From the records below, transcribe only the lines running from the one with "<time>2016-11-04T00:49:18Z</time>" through the one with "<time>2016-11-04T00:49:31Z</time>". Keep both of those end lines.

Material provided
———

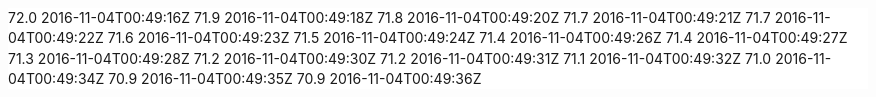   </trkpt>
   <trkpt lat="10.8240270" lon="78.6487520">
    <ele>72.0</ele>
    <time>2016-11-04T00:49:16Z</time>
   </trkpt>
   <trkpt lat="10.8240230" lon="78.6487990">
    <ele>71.9</ele>
    <time>2016-11-04T00:49:18Z</time>
   </trkpt>
   <trkpt lat="10.8240230" lon="78.6488530">
    <ele>71.8</ele>
    <time>2016-11-04T00:49:20Z</time>
   </trkpt>
   <trkpt lat="10.8240170" lon="78.6488830">
    <ele>71.7</ele>
    <time>2016-11-04T00:49:21Z</time>
   </trkpt>
   <trkpt lat="10.8240130" lon="78.6489120">
    <ele>71.7</ele>
    <time>2016-11-04T00:49:22Z</time>
   </trkpt>
   <trkpt lat="10.8240070" lon="78.6489420">
    <ele>71.6</ele>
    <time>2016-11-04T00:49:23Z</time>
   </trkpt>
   <trkpt lat="10.8240050" lon="78.6489720">
    <ele>71.5</ele>
    <time>2016-11-04T00:49:24Z</time>
   </trkpt>
   <trkpt lat="10.8240040" lon="78.6490260">
    <ele>71.4</ele>
    <time>2016-11-04T00:49:26Z</time>
   </trkpt>
   <trkpt lat="10.8240020" lon="78.6490550">
    <ele>71.4</ele>
    <time>2016-11-04T00:49:27Z</time>
   </trkpt>
   <trkpt lat="10.8240010" lon="78.6490830">
    <ele>71.3</ele>
    <time>2016-11-04T00:49:28Z</time>
   </trkpt>
   <trkpt lat="10.8239990" lon="78.6491350">
    <ele>71.2</ele>
    <time>2016-11-04T00:49:30Z</time>
   </trkpt>
   <trkpt lat="10.8239980" lon="78.6491630">
    <ele>71.2</ele>
    <time>2016-11-04T00:49:31Z</time>
   </trkpt>
   <trkpt lat="10.8239950" lon="78.6491920">
    <ele>71.1</ele>
    <time>2016-11-04T00:49:32Z</time>
   </trkpt>
   <trkpt lat="10.8239990" lon="78.6492450">
    <ele>71.0</ele>
    <time>2016-11-04T00:49:34Z</time>
   </trkpt>
   <trkpt lat="10.8240030" lon="78.6492740">
    <ele>70.9</ele>
    <time>2016-11-04T00:49:35Z</time>
   </trkpt>
   <trkpt lat="10.8240040" lon="78.6493030">
    <ele>70.9</ele>
    <time>2016-11-04T00:49:36Z</time>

———

Answer to this task
    <time>2016-11-04T00:49:18Z</time>
   </trkpt>
   <trkpt lat="10.8240230" lon="78.6488530">
    <ele>71.8</ele>
    <time>2016-11-04T00:49:20Z</time>
   </trkpt>
   <trkpt lat="10.8240170" lon="78.6488830">
    <ele>71.7</ele>
    <time>2016-11-04T00:49:21Z</time>
   </trkpt>
   <trkpt lat="10.8240130" lon="78.6489120">
    <ele>71.7</ele>
    <time>2016-11-04T00:49:22Z</time>
   </trkpt>
   <trkpt lat="10.8240070" lon="78.6489420">
    <ele>71.6</ele>
    <time>2016-11-04T00:49:23Z</time>
   </trkpt>
   <trkpt lat="10.8240050" lon="78.6489720">
    <ele>71.5</ele>
    <time>2016-11-04T00:49:24Z</time>
   </trkpt>
   <trkpt lat="10.8240040" lon="78.6490260">
    <ele>71.4</ele>
    <time>2016-11-04T00:49:26Z</time>
   </trkpt>
   <trkpt lat="10.8240020" lon="78.6490550">
    <ele>71.4</ele>
    <time>2016-11-04T00:49:27Z</time>
   </trkpt>
   <trkpt lat="10.8240010" lon="78.6490830">
    <ele>71.3</ele>
    <time>2016-11-04T00:49:28Z</time>
   </trkpt>
   <trkpt lat="10.8239990" lon="78.6491350">
    <ele>71.2</ele>
    <time>2016-11-04T00:49:30Z</time>
   </trkpt>
   <trkpt lat="10.8239980" lon="78.6491630">
    <ele>71.2</ele>
    <time>2016-11-04T00:49:31Z</time>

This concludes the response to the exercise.